■ TASK REQUIREMENTS:
Line by line, please look for the word "customer" in the following records, then copy each line you find it in.

(Rendered images with source text)
'''

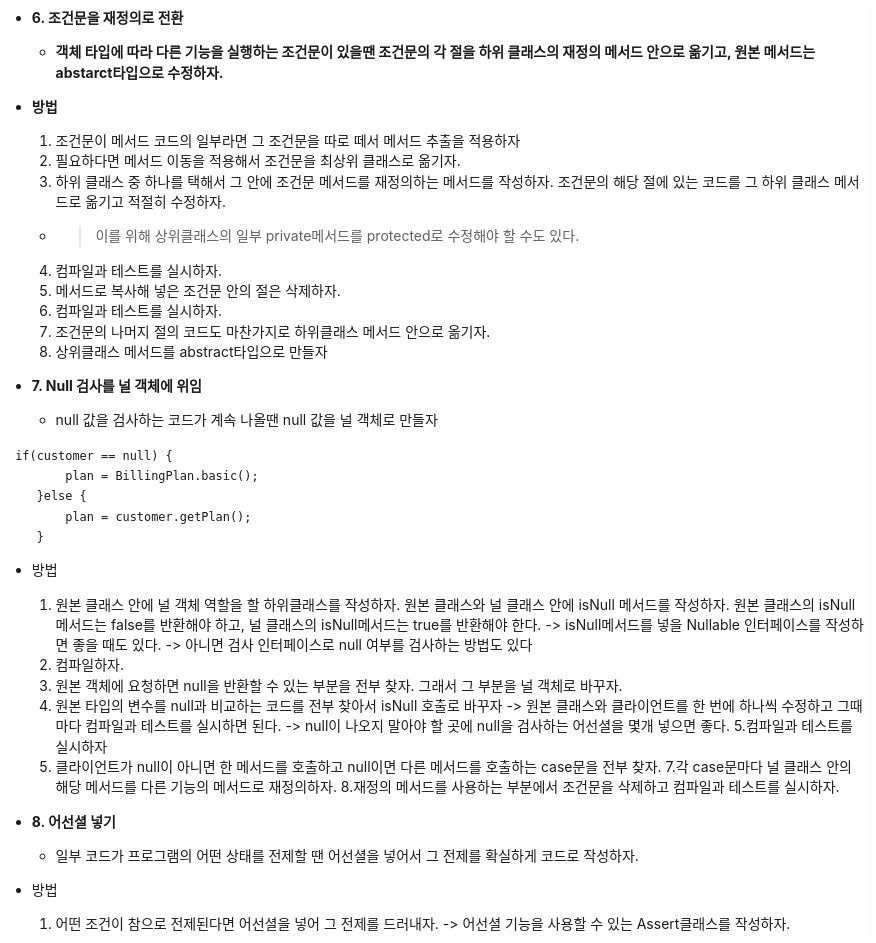
  - **6. 조건문을 재정의로 전환**              
    - **객체 타입에 따라 다른 기능을 실행하는 조건문이 있을땐
      조건문의 각 절을 하위 클래스의 재정의 메서드 안으로 옮기고, 원본 메서드는 abstarct타입으로 수정하자.**
  
  - **방법**
    1. 조건문이 메서드 코드의 일부라면 그 조건문을 따로 떼서 메서드 추출을 적용하자
    2. 필요하다면 메서드 이동을 적용해서 조건문을 최상위 클래스로 옮기자.
    3. 하위 클래스 중 하나를 택해서 그 안에 조건문 메서드를 재정의하는 메서드를 작성하자. 조건문의 해당 절에 있는 코드를 그 하위
       클래스 메서드로 옮기고 적절히 수정하자.
      - > 이를 위해 상위클래스의 일부 private메서드를 protected로 수정해야 할 수도 있다.
    4. 컴파일과 테스트를 실시하자.
    5. 메서드로 복사해 넣은 조건문 안의 절은 삭제하자.
    6. 컴파일과 테스트를 실시하자.
    7. 조건문의 나머지 절의 코드도 마찬가지로 하위클래스 메서드 안으로 옮기자.
    8. 상위클래스 메서드를 abstract타입으로 만들자

  - **7. Null 검사를 널 객체에 위임** 
    - null 값을 검사하는 코드가 계속 나올땐 null 값을 널 객체로 만들자
    
```
 if(customer == null) {
        plan = BillingPlan.basic();
    }else {
        plan = customer.getPlan();
    }
```
  - 방법
    1. 원본 클래스 안에 널 객체 역할을 할 하위클래스를 작성하자. 원본 클래스와 널 클래스 안에 isNull 메서드를 작성하자.
       원본 클래스의 isNull 메서드는 false를 반환해야 하고, 널 클래스의 isNull메서드는 true를 반환해야 한다.
       -> isNull메서드를 넣을 Nullable 인터페이스를 작성하면 좋을 때도 있다.
       -> 아니면 검사 인터페이스로 null 여부를 검사하는 방법도 있다
    2. 컴파일하자.
    3. 원본 객체에 요청하면 null을 반환할 수 있는 부분을 전부 찾자. 그래서 그 부분을 널 객체로 바꾸자.
    4. 원본 타입의 변수를 null과 비교하는 코드를 전부 찾아서 isNull 호출로 바꾸자
       -> 원본 클래스와 클라이언트를 한 번에 하나씩 수정하고 그때마다 컴파일과 테스트를 실시하면 된다.
       -> null이 나오지 말아야 할 곳에 null을 검사하는 어선셜을 몇개 넣으면 좋다.
    5.컴파일과 테스트를 실시하자
    6. 클라이언트가 null이 아니면 한 메서드를 호출하고 null이면 다른 메서드를 호출하는 case문을 전부 찾자.
    7.각 case문마다 널 클래스 안의 해당 메서드를 다른 기능의 메서드로 재정의하자.
    8.재정의 메서드를 사용하는 부분에서 조건문을 삭제하고 컴파일과 테스트를 실시하자.


  - **8. 어선셜 넣기**
    - 일부 코드가 프로그램의 어떤 상태를 전제할 땐 어선셜을 넣어서 그 전제를 확실하게 코드로 작성하자. 
  - 방법
    1. 어떤 조건이 참으로 전제된다면 어선셜을 넣어 그 전제를 드러내자.
      -> 어선셜 기능을 사용할 수 있는 Assert클래스를 작성하자.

'''

■ RESPONSE AREA:
 if(customer == null) {
        plan = customer.getPlan();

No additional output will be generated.